カーライル様とそんなやり取りをしていると、王太子殿下とセドリック君がこちらにやって来る。
「お待たせ。……ダリモア君、知っているかもしれないけど、彼は私の幼馴染で護衛兼お目付け役のディーン・カーライル。それとエリカ君とは顔見知りなのかな? もう一人の彼女はエリカ君の同室でライラ・ローランズ嬢。彼女も私の幼馴染みたいなものだ」
「エリカ様とは初対面です。彼女の兄上にはお世話になっていますが……まさか乱入してくるとは思いませんでした。男子生徒相手にあんな事言うなんて危険ですし、はっきり言って迷惑です」
眼鏡の越しに見える瞳は榛色で、怒りを隠そうとしないその瞳がまっすぐ私に向けられている。
「何ですって? 私は兄様からあなたが困らないように助けなさいって頼まれているんだから!」
私にはバトーヤ家の者として彼を守る役目があるのだ。本人が嫌がろうが知った事ではない。
「だから、余計なお世話です。僕だってアーロン様から常識の無い田舎娘のじゃじゃ馬が問題を起こさないように監視しろって言われています」
私の脳みそが沸騰した。だがこの場合彼に怒りをぶつけていいのか、彼にそんな情報を与えた兄にぶつけるべきなのかと迷い、次の言葉が出てこない。
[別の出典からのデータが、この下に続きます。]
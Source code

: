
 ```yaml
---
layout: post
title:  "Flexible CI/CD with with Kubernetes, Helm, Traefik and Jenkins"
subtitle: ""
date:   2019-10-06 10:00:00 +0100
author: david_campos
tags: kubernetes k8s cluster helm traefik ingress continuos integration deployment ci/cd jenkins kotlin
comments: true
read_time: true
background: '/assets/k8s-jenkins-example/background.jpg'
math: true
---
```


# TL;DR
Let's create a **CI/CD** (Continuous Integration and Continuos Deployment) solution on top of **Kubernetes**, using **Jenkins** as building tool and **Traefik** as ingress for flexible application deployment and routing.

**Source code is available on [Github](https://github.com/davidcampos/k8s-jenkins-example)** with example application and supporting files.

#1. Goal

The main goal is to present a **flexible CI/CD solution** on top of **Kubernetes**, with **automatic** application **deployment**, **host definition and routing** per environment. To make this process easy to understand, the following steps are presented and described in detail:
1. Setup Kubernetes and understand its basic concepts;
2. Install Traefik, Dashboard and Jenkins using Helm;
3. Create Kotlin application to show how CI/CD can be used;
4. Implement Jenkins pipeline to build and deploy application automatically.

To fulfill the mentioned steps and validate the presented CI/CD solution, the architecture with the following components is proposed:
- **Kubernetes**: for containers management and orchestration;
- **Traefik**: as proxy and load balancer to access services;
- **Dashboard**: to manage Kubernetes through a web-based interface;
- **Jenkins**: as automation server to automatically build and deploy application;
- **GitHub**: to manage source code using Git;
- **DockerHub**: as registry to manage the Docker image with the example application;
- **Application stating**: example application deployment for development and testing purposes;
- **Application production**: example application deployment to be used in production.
「エリカっ! エリカが危ない事をしたのは事実でしょう? 女の子なんだから、男子生徒に喧嘩を売るような事はしないでください……」
次の言葉を探していると、思いつくより先にライラに窘められてしまう。ライラは私より背が低い。眉間に少し皺を寄せ上目遣いで潤んだ菫色の瞳で見つめられたら、本当に同性でも悩殺される破壊力だ。
私は彼女を思いっきり抱きしめた。
「ライラ! か、可愛い……。ごめんね、ライラがそう言うなら危ない事はもうしないわ!」
「エ、エリカ……恥ずかしいから離して……」
真っ赤になって抵抗するライラをそれでも堪能していると突然、脳天に衝撃が走る。カーライル様に教科書で叩かれたのだ。同時に王太子殿下がライラの腕を引っ張り二人の体は離された。
「……お前、正真正銘のアホだな」
カーライル様がとんでもなく白い目で私を見ている。軽くであっても女の子を叩くなんてひどい男としか言いようがない。私は頭を押さえながら睨む。
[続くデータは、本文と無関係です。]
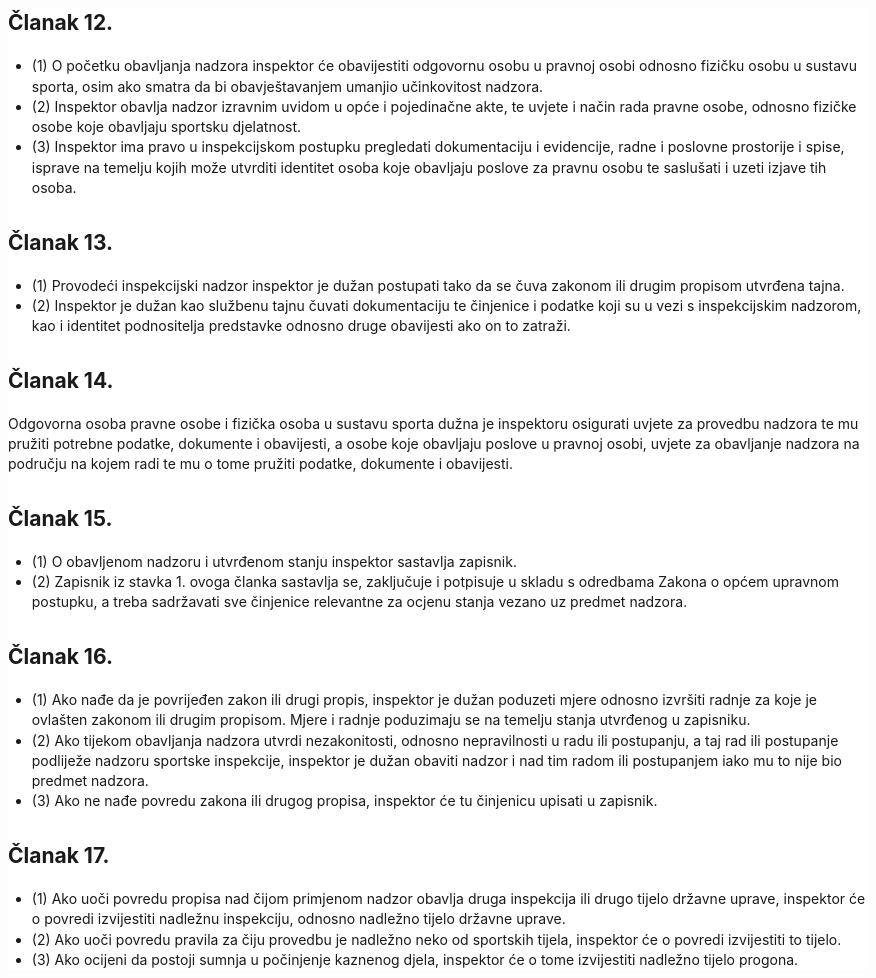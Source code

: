 ## Članak 12.

- (1) O početku obavljanja nadzora inspektor će obavijestiti odgovornu osobu u pravnoj osobi odnosno  fizičku  osobu  u  sustavu  sporta,  osim  ako  smatra  da  bi  obavještavanjem  umanjio učinkovitost nadzora.
- (2) Inspektor obavlja nadzor izravnim uvidom u opće i pojedinačne akte, te uvjete i način rada pravne osobe, odnosno fizičke osobe koje obavljaju sportsku djelatnost.
- (3)  Inspektor  ima  pravo  u  inspekcijskom  postupku  pregledati  dokumentaciju  i  evidencije, radne i poslovne prostorije i spise, isprave na temelju kojih može utvrditi identitet osoba koje obavljaju poslove za pravnu osobu te saslušati i uzeti izjave tih osoba.

## Članak 13.

- (1) Provodeći inspekcijski nadzor inspektor je dužan postupati tako da se čuva zakonom ili drugim propisom utvrđena tajna.
- (2) Inspektor je dužan kao službenu tajnu čuvati dokumentaciju te činjenice i podatke koji su u  vezi  s  inspekcijskim  nadzorom,  kao  i  identitet  podnositelja  predstavke  odnosno  druge obavijesti ako on to zatraži.

## Članak 14.

Odgovorna osoba pravne osobe i fizička osoba u sustavu sporta dužna je inspektoru osigurati uvjete za provedbu nadzora te mu pružiti potrebne podatke, dokumente i obavijesti, a osobe koje obavljaju poslove u pravnoj osobi, uvjete za obavljanje nadzora na području na kojem radi te mu o tome pružiti podatke, dokumente i obavijesti.

## Članak 15.

- (1) O obavljenom nadzoru i utvrđenom stanju inspektor sastavlja zapisnik.
- (2)  Zapisnik  iz  stavka  1.  ovoga  članka  sastavlja  se,  zaključuje  i  potpisuje  u  skladu  s odredbama Zakona o općem upravnom postupku, a treba sadržavati sve činjenice relevantne za ocjenu stanja vezano uz predmet nadzora.

## Članak 16.

- (1)  Ako  nađe  da  je  povrijeđen  zakon  ili  drugi  propis,  inspektor  je  dužan  poduzeti  mjere odnosno  izvršiti  radnje  za  koje  je  ovlašten  zakonom  ili  drugim  propisom.  Mjere  i  radnje poduzimaju se na temelju stanja utvrđenog u zapisniku.
- (2)  Ako  tijekom  obavljanja  nadzora  utvrdi  nezakonitosti,  odnosno  nepravilnosti  u  radu  ili postupanju, a taj rad ili postupanje podliježe nadzoru sportske inspekcije, inspektor je dužan obaviti nadzor i nad tim radom ili postupanjem iako mu to nije bio predmet nadzora.
- (3)  Ako  ne  nađe  povredu  zakona  ili  drugog  propisa,  inspektor  će  tu  činjenicu  upisati  u zapisnik.

## Članak 17.

- (1) Ako uoči povredu propisa nad čijom primjenom nadzor obavlja druga inspekcija ili drugo tijelo državne uprave, inspektor će o povredi izvijestiti nadležnu inspekciju, odnosno nadležno tijelo državne uprave.
- (2) Ako uoči povredu pravila za čiju provedbu je nadležno neko od sportskih tijela, inspektor će o povredi izvijestiti to tijelo.
- (3) Ako ocijeni da postoji sumnja u počinjenje kaznenog djela, inspektor će o tome izvijestiti nadležno tijelo progona.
「エリカ君のせいで脱線してしまったね。ダリモア君、君にとっては不本意だろうけど出来るだけ私やディーンを頼ってくれないか? 身分の高い者と一緒にいれば理不尽な事を言われずに済むだろう」
「ですが、僕は……」
「利用できるものを利用しないのは本当の馬鹿だぞ。将来国の中枢で働きたいと思うのなら余計に……今後もこういう世界で生きていくんだから」
なぜだがカーライル様がすごくまともな人に見えた瞬間だった。背が高くて同じ年に見えないせいだろうか? 彼の発言にはとても説得力があるのだ。
「……わかりました。よろしくお願いします」
「私も頼ってくれていいわよ! 私にとってセドリック君は弟弟子みたいなものだし、バトーヤ家の一員として私にはあなたを守る義務がある! もちろんライラに心配掛けるような事はもうしないけど」
「それは嫌です」
「はぁ? なんで!?」
「馬鹿は嫌いだから」
「何を言っているの? 私はセドリック君より先に兄に師事して才能を認められているのよ? 馬鹿じゃないわ」
「エリカ……」
「エリカ君、自己分析は大切だよ」
「万が一勉強が出来たとしてもお前が馬鹿って事には変わりないと思うぞ」
ライラ、王太子殿下、カーライル様がそれぞれ痛々しい者に向けるような視線で私を見てくる。彼らはなぜだか私の事を誤解しているようだ。
「そこまで言うなら、勝負しませんか? 今日の試験の結果で」
セドリック君が私に挑発するようななまなざしを向けて勝負を申し出る。
「なるほど。負けた方が勝った方の下僕になるという事ね? そういうの嫌いじゃないわ」
「下僕って……別にそこまでは言っていませんけど、あなたが黙ってくれるのなら、それでいいです」
勝負事は嫌いではない。私は結構負けず嫌いだし、勉強は得意だ。
でもいいのだろうか? 実は今日の試験ではわからない問題が一問も無かったのだ。計算ミスや解答欄の書き間違えがなければ全教科満点のはずだ。
全教科満点だったとしたら、私は最初から負ける訳がない事を知っていて勝負に乗った事になる。それは勝負ではなくて詐欺ではないだろうか。
その事を正直に告げると男性陣から失笑されてしまった。カーライル様は昨日から私をネタにして何度も大爆笑していたのでいまさらだが、他の二人にまでそんな事をされるとは思っていなかった。
正直かなり腹が立つが、結果の出る明日まで待って証明するしかない。